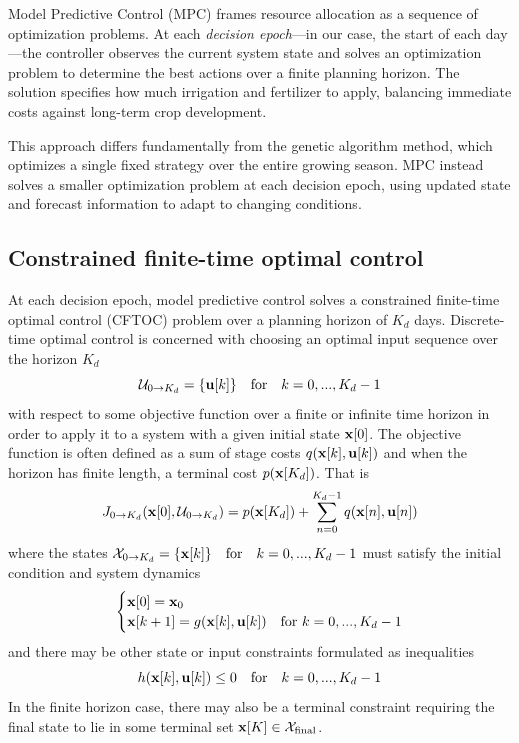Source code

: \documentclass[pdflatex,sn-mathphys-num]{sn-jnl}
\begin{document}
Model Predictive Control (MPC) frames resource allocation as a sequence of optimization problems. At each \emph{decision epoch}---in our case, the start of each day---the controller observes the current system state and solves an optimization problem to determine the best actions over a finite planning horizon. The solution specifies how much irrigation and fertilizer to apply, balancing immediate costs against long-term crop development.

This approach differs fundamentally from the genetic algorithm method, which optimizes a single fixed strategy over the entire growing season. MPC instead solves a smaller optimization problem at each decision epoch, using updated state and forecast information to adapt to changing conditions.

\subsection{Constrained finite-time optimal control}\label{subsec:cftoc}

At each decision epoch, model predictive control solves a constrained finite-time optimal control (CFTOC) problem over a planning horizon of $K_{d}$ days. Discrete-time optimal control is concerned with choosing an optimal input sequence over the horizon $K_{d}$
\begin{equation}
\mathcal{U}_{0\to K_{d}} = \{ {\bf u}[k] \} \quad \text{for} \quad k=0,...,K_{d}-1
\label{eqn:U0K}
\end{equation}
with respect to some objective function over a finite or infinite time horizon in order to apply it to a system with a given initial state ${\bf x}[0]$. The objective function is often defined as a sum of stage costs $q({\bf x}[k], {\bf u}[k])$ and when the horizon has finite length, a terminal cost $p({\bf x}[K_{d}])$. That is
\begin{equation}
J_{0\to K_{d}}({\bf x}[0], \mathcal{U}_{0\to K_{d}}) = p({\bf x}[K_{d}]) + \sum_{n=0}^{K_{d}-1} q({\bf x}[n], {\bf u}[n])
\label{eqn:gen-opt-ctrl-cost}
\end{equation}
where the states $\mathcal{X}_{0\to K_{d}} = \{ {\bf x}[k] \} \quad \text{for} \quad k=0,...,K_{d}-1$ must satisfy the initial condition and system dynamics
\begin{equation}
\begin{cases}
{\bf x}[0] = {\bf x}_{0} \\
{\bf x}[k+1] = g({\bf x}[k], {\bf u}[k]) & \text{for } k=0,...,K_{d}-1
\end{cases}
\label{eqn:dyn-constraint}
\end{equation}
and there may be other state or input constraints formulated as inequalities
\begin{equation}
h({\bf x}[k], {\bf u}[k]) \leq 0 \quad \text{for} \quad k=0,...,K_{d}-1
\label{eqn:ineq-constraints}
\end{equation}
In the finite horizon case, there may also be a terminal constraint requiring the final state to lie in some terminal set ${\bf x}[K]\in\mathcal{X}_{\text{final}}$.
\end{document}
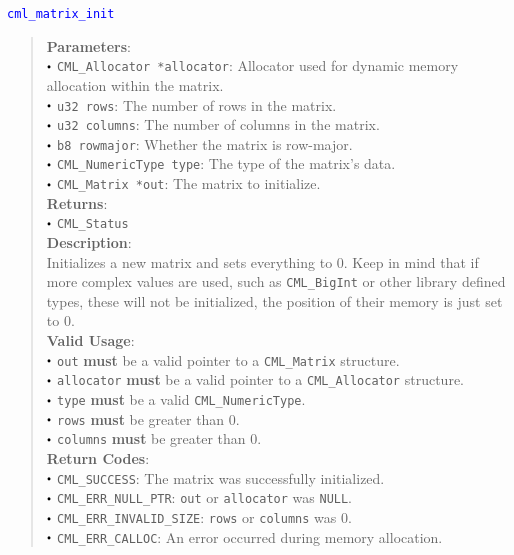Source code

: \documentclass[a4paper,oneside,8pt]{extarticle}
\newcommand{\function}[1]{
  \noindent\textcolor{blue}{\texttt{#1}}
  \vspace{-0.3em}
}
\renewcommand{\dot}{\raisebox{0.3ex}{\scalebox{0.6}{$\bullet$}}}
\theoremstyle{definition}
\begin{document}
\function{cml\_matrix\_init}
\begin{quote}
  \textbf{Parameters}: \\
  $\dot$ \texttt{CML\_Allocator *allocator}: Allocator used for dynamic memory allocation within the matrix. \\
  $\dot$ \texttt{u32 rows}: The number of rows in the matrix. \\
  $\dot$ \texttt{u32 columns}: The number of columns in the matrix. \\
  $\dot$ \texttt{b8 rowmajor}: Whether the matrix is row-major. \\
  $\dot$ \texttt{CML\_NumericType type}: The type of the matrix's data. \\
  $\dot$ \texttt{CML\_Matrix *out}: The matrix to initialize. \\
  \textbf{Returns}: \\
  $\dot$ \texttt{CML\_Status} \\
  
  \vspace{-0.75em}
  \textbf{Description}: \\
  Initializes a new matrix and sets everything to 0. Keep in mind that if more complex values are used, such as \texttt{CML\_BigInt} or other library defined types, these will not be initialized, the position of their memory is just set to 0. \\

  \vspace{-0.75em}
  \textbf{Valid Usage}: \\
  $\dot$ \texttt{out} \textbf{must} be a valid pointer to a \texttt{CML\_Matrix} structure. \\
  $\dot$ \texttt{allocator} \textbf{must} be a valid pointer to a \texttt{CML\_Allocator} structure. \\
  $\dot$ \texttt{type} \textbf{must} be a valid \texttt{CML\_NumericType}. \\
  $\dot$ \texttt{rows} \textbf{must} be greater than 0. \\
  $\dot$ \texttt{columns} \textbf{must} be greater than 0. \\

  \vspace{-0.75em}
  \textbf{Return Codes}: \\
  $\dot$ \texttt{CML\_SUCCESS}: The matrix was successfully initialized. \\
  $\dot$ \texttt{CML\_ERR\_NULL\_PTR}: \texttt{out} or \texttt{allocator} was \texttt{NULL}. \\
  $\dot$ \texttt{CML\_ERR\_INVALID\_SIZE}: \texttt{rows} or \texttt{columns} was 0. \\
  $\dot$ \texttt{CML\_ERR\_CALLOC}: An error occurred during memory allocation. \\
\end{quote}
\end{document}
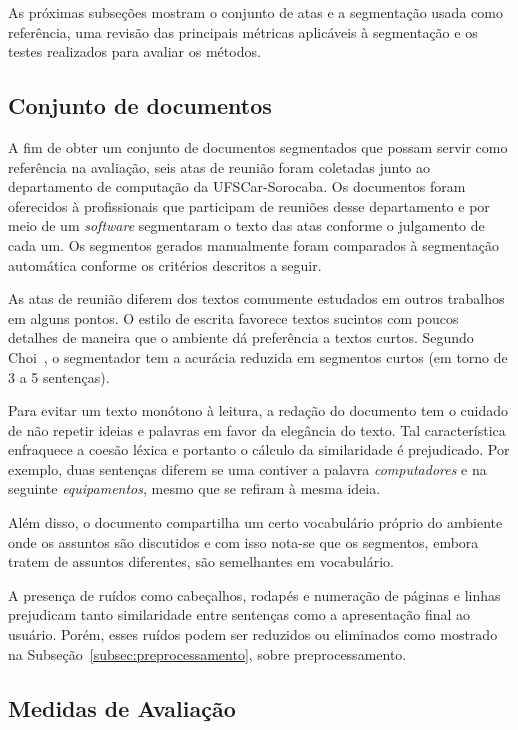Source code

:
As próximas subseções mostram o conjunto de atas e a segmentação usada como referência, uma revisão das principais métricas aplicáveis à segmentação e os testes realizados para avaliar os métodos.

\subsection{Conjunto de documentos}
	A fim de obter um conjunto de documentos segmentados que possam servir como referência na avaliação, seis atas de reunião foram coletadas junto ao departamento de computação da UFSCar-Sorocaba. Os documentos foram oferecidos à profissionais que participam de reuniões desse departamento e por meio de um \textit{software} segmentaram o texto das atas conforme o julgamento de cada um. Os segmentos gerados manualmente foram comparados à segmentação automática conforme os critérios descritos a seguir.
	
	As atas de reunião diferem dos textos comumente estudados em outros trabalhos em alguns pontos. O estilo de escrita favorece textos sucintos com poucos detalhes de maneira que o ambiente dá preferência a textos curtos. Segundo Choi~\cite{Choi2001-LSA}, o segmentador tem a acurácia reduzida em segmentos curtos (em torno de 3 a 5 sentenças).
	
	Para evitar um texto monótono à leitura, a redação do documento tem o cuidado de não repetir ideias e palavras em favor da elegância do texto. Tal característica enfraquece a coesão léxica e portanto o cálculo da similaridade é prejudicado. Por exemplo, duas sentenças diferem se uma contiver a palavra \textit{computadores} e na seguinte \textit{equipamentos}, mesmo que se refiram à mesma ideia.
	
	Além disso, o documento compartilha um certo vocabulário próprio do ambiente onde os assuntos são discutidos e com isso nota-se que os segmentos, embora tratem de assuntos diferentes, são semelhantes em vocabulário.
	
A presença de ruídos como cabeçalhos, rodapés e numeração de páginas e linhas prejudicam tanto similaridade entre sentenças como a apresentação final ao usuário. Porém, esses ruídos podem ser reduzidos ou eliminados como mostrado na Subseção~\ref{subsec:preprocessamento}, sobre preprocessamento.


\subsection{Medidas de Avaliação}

==

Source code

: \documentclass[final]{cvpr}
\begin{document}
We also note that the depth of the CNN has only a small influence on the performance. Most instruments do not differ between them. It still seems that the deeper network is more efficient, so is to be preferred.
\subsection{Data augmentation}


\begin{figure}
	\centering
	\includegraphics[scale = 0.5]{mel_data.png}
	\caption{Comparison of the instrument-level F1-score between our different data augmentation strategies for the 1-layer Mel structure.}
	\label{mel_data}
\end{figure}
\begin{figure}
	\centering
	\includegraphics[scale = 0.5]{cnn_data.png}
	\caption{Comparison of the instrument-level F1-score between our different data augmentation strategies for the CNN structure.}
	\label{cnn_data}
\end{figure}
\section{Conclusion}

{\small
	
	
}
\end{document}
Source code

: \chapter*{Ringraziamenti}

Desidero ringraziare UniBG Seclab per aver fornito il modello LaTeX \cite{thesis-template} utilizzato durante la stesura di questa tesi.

* * *

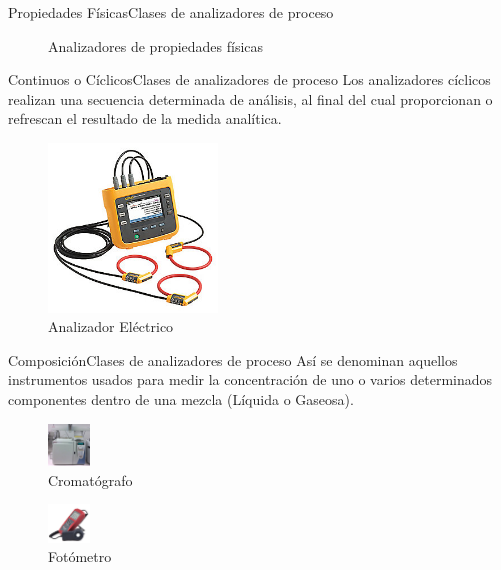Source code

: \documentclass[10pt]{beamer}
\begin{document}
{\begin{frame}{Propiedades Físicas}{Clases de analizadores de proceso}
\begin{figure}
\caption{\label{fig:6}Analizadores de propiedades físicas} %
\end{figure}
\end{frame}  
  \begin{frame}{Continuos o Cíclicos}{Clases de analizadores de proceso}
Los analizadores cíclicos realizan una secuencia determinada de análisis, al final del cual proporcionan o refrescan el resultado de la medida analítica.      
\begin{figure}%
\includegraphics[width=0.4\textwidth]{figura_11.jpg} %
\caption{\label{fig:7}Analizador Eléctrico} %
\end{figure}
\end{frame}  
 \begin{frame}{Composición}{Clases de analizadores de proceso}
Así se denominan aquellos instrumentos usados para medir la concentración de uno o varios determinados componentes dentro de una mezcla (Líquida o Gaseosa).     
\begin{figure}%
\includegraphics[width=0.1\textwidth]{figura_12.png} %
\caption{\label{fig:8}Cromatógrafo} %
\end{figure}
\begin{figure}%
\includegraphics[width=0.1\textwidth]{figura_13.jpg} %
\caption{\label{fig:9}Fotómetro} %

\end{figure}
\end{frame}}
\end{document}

*Your instructions*: Each line in the entries above that includes the string "rows" adds to the count; state that count only.

*Response for this exercise*: 3